Where, $G$ is the gravitational constant, $r$ is the orbital radius, and $m_M$ is the mass of the Moon.

Calculation:

It is known that the value of gravitational constant is,

  $G=6.67\times {10}^{-11}\text{N}{\text{.m}}^{\text{2}}{\text{/kg}}^{\text{2}}$

Now, the orbital radius of Apollo 11 will be,

  $\begin{array}{c}r=R_M+h\\ =\left(1738+111\right)\text{km}\\ \text{=1849}\text{km}\end{array}$

Then using the given values of mass of the Moon and the orbital radius of the Apollo 11, the time period of Apollo 11 will be,

  $\begin{array}{c}T=2\pi \sqrt{\frac{{\left(1.849\times {10}^6\right)}^3}{\left(6.67\times {10}^{-11}\right)\left(7.3\times {10}^{22}\right)}}\\ =2\pi \left(1.139\times {10}^3\right)\\ =7.15\times {10}^3\text{s }\times \frac{1\min }{60\text{s}}\\ =119.16\min \end{array}$

Conclusion:

Thus, the time period of Apollo 11 is $119.16\min$ .

b.

To determine

The velocity with which Apollo 11 orbits the Moon.

Answer to Problem 93A

  $1.62\times {10}^3\text{m/s}$

Explanation of Solution

Given:

The Moon’s radius is $1738\text{}\text{km}$ .

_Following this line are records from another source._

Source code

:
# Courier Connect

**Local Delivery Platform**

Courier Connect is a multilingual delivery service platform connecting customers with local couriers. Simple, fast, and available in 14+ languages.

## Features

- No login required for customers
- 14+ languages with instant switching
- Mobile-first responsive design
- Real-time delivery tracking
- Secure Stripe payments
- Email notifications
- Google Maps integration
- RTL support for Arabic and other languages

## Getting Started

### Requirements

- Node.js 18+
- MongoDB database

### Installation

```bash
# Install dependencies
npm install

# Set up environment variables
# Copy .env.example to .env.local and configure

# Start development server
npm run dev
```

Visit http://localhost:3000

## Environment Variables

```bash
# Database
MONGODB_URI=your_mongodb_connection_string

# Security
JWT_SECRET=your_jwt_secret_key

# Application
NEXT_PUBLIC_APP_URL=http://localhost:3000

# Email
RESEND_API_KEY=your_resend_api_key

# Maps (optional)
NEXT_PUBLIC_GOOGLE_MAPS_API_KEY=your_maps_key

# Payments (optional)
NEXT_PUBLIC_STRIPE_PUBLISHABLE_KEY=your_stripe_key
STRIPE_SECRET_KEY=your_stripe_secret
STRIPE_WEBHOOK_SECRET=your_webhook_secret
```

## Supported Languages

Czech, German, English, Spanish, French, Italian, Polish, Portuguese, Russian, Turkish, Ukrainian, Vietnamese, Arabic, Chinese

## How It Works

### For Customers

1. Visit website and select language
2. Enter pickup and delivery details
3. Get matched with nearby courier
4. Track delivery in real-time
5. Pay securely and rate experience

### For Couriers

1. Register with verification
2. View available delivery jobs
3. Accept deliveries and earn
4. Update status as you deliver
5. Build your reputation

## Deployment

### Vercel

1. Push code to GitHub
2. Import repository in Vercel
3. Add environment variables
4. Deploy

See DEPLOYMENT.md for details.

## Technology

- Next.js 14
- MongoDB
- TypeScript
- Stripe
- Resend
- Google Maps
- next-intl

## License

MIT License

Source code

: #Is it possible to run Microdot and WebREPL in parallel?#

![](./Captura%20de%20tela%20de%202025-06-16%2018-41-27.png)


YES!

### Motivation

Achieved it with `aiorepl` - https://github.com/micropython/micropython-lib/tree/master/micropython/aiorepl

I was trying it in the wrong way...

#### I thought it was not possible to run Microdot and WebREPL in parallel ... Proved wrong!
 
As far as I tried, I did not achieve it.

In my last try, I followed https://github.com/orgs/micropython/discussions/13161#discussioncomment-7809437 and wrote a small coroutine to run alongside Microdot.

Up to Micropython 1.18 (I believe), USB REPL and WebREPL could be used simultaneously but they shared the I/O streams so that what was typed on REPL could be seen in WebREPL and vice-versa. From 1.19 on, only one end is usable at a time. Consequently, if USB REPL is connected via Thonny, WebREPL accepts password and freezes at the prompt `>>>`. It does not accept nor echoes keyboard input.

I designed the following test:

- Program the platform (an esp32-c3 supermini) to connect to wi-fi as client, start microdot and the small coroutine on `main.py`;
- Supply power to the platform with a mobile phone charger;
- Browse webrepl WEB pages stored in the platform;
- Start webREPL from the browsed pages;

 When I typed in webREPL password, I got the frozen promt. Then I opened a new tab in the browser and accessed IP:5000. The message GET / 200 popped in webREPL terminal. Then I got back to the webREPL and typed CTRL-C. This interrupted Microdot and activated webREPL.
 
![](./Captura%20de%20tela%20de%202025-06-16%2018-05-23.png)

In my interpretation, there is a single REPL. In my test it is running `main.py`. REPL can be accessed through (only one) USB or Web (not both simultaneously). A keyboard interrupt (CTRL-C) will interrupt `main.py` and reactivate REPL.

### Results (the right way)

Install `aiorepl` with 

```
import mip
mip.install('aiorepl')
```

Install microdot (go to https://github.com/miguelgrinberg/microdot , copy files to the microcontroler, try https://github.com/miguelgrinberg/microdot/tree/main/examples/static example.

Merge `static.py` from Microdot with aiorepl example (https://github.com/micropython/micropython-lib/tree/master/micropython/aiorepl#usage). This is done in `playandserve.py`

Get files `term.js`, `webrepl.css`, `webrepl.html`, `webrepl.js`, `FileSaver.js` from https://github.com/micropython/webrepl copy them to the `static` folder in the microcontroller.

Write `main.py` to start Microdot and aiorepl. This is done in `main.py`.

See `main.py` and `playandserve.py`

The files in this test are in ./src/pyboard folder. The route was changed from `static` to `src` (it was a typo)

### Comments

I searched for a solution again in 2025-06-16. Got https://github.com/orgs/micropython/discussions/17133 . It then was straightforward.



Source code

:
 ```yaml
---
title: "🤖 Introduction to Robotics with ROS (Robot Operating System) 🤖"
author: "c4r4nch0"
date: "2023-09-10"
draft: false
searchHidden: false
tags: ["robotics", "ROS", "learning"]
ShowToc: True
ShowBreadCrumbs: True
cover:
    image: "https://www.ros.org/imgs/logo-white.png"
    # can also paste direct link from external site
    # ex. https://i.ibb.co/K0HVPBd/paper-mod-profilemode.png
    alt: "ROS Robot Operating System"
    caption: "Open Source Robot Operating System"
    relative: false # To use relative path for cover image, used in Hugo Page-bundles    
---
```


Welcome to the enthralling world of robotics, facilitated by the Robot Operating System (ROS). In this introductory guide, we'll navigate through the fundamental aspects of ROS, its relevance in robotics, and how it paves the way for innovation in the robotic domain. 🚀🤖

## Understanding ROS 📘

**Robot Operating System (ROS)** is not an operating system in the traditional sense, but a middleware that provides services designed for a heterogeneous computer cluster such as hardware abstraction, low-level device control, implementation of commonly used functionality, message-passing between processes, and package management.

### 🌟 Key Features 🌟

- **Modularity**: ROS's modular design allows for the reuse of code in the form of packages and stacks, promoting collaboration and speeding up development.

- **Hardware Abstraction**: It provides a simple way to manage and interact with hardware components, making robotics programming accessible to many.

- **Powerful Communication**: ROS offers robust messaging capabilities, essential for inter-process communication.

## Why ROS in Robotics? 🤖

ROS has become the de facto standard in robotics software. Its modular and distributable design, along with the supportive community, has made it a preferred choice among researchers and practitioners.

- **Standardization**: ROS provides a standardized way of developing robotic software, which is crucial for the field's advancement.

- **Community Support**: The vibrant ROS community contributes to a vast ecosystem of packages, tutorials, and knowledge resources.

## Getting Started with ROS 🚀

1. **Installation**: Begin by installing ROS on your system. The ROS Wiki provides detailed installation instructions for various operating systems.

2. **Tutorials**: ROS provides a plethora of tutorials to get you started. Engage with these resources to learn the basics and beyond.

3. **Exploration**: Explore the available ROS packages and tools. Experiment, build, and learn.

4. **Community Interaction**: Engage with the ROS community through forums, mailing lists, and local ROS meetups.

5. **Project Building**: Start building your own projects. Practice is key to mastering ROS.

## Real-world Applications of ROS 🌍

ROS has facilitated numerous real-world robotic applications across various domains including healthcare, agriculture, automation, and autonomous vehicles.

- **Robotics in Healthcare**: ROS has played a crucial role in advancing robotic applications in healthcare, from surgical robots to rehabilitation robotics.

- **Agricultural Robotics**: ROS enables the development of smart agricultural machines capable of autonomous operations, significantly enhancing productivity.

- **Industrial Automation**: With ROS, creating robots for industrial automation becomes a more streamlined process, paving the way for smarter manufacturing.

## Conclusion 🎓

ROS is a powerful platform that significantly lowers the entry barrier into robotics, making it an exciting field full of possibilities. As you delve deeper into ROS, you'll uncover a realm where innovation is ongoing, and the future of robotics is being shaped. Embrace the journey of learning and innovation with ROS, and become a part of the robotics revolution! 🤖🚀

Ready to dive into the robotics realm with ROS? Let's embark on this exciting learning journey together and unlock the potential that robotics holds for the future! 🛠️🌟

The mass of the Moon is $7.3\times {10}^{22}\text{}\text{kg}$ .

Formula used:

The speed of an object in circular orbit is

  $v=\sqrt{\frac{G{m}_M}{r}}$

Where, $G$ is the gravitational constant, $r$ is the orbital radius, and $m_M$ is the mass of the Moon.

Calculation:

The value of gravitational constant is,

  $G=6.67\times {10}^{-11}\text{N}{\text{.m}}^{\text{2}}{\text{/kg}}^{\text{2}}$

Using the given values in above formula, the velocity of Apollo 11 will be

  $\begin{array}{c}v=\sqrt{\frac{G{m}_M}{r}}\\ =\sqrt{\frac{\left(6.67\times {10}^{-11}\right)\left(7.3\times {10}^{22}\right)}{\left(1.849\times {10}^6\right)}}\\ =1.62\times {10}^3\text{m/s}\end{array}$

Conclusion:

Thus, the orbital velocity of Apollo 11 is $1.62\times {10}^3\text{m/s}$ .